Assignment:
Without the images, reproduce every entry exactly.

Data shown:
────
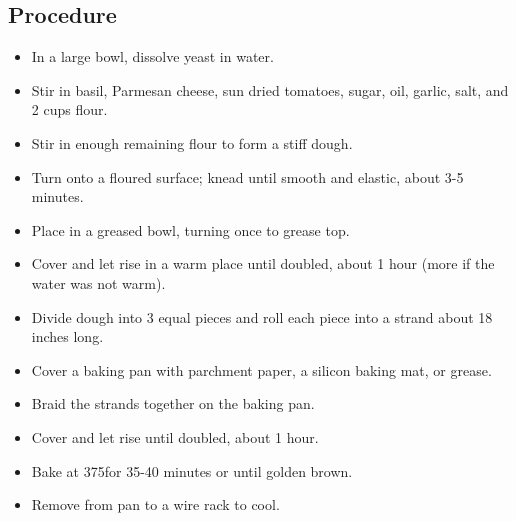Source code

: \documentclass[10pt, openany]{book}
\begin{document}
\subsection{Procedure}
\begin{itemize}
  \item In a large bowl, dissolve yeast in water.
  \item Stir in basil, Parmesan cheese, sun dried tomatoes, sugar, oil, garlic, salt, and 2 cups flour.
  \item Stir in enough remaining flour to form a stiff dough.
  \item Turn onto a floured surface; knead until smooth and elastic, about 3-5 minutes.
  \item Place in a greased bowl, turning once to grease top.
  \item Cover and let rise in a warm place until doubled, about 1 hour (more if the water was not warm).
  \item Divide dough into 3 equal pieces and roll each piece into a strand about 18 inches long.
  \item Cover a baking pan with parchment paper, a silicon baking mat, or grease.
  \item Braid the strands together on the baking pan.
  \item Cover and let rise until doubled, about 1 hour.
  \item Bake at 375\degree for 35-40 minutes or until golden brown.
  \item Remove from pan to a wire rack to cool.
\end{itemize}
\end{document}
────
Solution for this problem:
Source code

: \documentclass[10pt, openany]{book}
\begin{document}
\subsection{Procedure}
\begin{itemize}
  \item In a large bowl, dissolve yeast in water.
  \item Stir in basil, Parmesan cheese, sun dried tomatoes, sugar, oil, garlic, salt, and 2 cups flour.
  \item Stir in enough remaining flour to form a stiff dough.
  \item Turn onto a floured surface; knead until smooth and elastic, about 3-5 minutes.
  \item Place in a greased bowl, turning once to grease top.
  \item Cover and let rise in a warm place until doubled, about 1 hour (more if the water was not warm).
  \item Divide dough into 3 equal pieces and roll each piece into a strand about 18 inches long.
  \item Cover a baking pan with parchment paper, a silicon baking mat, or grease.
  \item Braid the strands together on the baking pan.
  \item Cover and let rise until doubled, about 1 hour.
  \item Bake at 375\degree for 35-40 minutes or until golden brown.
  \item Remove from pan to a wire rack to cool.
\end{itemize}
\end{document}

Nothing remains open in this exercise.